There has been no set procedure and each person has been told different things, leading to frustration and helplessness.
The government must also seriously consider amending the relevant state laws to provide for the requirements for the letter of release. Cases of those who want to leave Islam are mainly the converts who embrace Islam for marriage purposes when one of the spouse is Muslim. Over time such as unforseen divorce issues they opted to revert to their original faith.
Procedures must be clearly set out for the following categories:
1. Those who have evidential documents to prove they are no longer practising Muslims;
2. Those who have the intention of leaving the Islamic faith.

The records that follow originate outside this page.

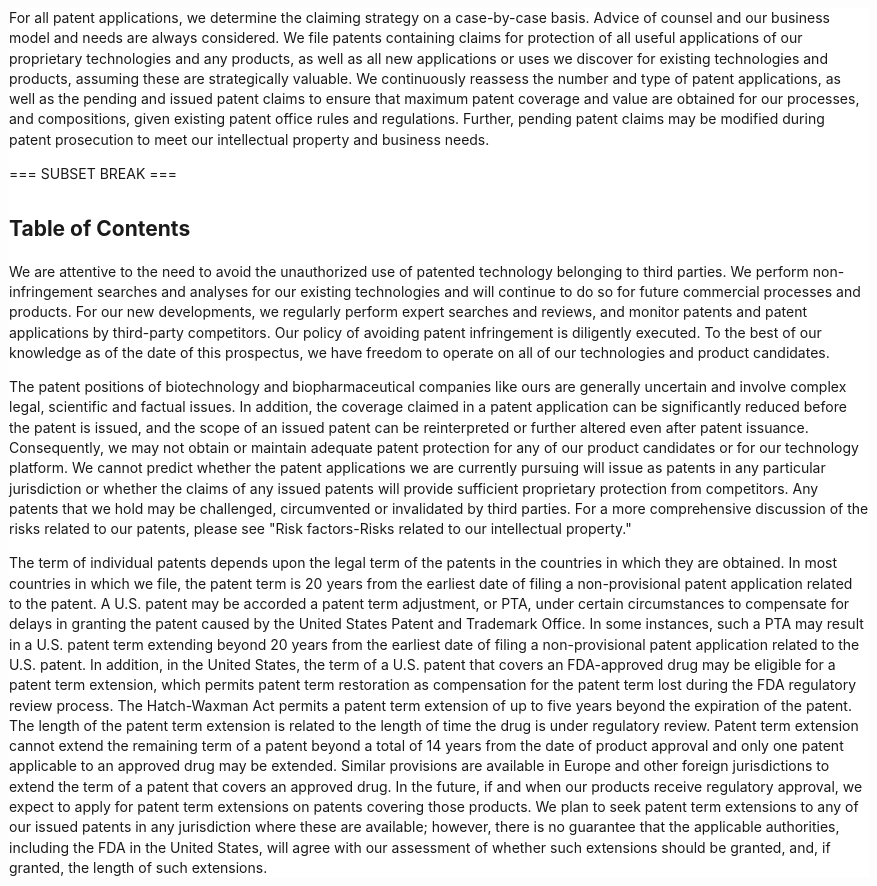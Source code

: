 For all patent applications, we determine the claiming strategy on a case-by-case basis. Advice of counsel and our business model and needs are always considered. We file patents containing claims for protection of all useful applications of our proprietary technologies and any products, as well as all new applications or uses we discover for existing technologies and products, assuming these are strategically valuable. We continuously reassess the number and type of patent applications, as well as the pending and issued patent claims to ensure that maximum patent coverage and value are obtained for our processes, and compositions, given existing patent office rules and regulations. Further, pending patent claims may be modified during patent prosecution to meet our intellectual property and business needs.

=== SUBSET BREAK ===

## Table of Contents

We are attentive to the need to avoid the unauthorized use of patented technology belonging to third parties. We perform non-infringement searches and analyses for our existing technologies and will continue to do so for future commercial processes and products. For our new developments, we regularly perform expert searches and reviews, and monitor patents and patent applications by third-party competitors. Our policy of avoiding patent infringement is diligently executed. To the best of our knowledge as of the date of this prospectus, we have freedom to operate on all of our technologies and product candidates.

The patent positions of biotechnology and biopharmaceutical companies like ours are generally uncertain and involve complex legal, scientific and factual issues. In addition, the coverage claimed in a patent application can be significantly reduced before the patent is issued, and the scope of an issued patent can be reinterpreted or further altered even after patent issuance. Consequently, we may not obtain or maintain adequate patent protection for any of our product candidates or for our technology platform. We cannot predict whether the patent applications we are currently pursuing will issue as patents in any particular jurisdiction or whether the claims of any issued patents will provide sufficient proprietary protection from competitors. Any patents that we hold may be challenged, circumvented or invalidated by third parties. For a more comprehensive discussion of the risks related to our patents, please see "Risk factors-Risks related to our intellectual property."

The term of individual patents depends upon the legal term of the patents in the countries in which they are obtained. In most countries in which we file, the patent term is 20 years from the earliest date of filing a non-provisional patent application related to the patent. A U.S. patent may be accorded a patent term adjustment, or PTA, under certain circumstances to compensate for delays in granting the patent caused by the United States Patent and Trademark Office. In some instances, such a PTA may result in a U.S. patent term extending beyond 20 years from the earliest date of filing a non-provisional patent application related to the U.S. patent. In addition, in the United States, the term of a U.S. patent that covers an FDA-approved drug may be eligible for a patent term extension, which permits patent term restoration as compensation for the patent term lost during the FDA regulatory review process. The Hatch-Waxman Act permits a patent term extension of up to five years beyond the expiration of the patent. The length of the patent term extension is related to the length of time the drug is under regulatory review. Patent term extension cannot extend the remaining term of a patent beyond a total of 14 years from the date of product approval and only one patent applicable to an approved drug may be extended. Similar provisions are available in Europe and other foreign jurisdictions to extend the term of a patent that covers an approved drug. In the future, if and when our products receive regulatory approval, we expect to apply for patent term extensions on patents covering those products. We plan to seek patent term extensions to any of our issued patents in any jurisdiction where these are available; however, there is no guarantee that the applicable authorities, including the FDA in the United States, will agree with our assessment of whether such extensions should be granted, and, if granted, the length of such extensions.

There must also be clear guidelines for lawyers who will be allowed to appear in the Syariah Court. We can foresee that many Syariah lawyers will be reluctant to take on apostasy cases for fear of being branded as ‘mermurtadkan Melayu’, and the authorities must consider allowing non-Muslim lawyers to appear in the Syariah Courts.
Freedom of religion, which means freedom to choose one’s religious belief had been agreed to under the Malaysia Agreement 1963 and that is why Sarawak has no official religion. In fact, in 2011 it was reported that our late Assistant Minister of Islamic Affairs Datuk Daud Abdul Rahman had said that ‘Sarawak practises religious freedom where each and every individual can choose the religion of his or her choice.’ [See ‘Sarawak won’t adopt anti-apostasy law’, The Sun Daily, Monday 13 November 2011].
In the recent hearing in the Federal Court, Baru Bian was merely helping the 4 persons in his capacity as an advocate to exercise their rights to choose their own religion. From the facts of the cases, it is clear that he had nothing to do with their decisions to leave the Islamic faith and those who accuse him of having a ‘Christian agenda’ are making up lies for their own purposes. We condemn those who are trying to politicise Baru’s role in these cases by accusing Pakatan Harapan of not respecting the Islamic religion. Our manifesto clearly affirms our position on Islam.
In the meantime, clear Standard Operating Procedures are urgently needed so that converts out of Islam are clear on what needs to be done.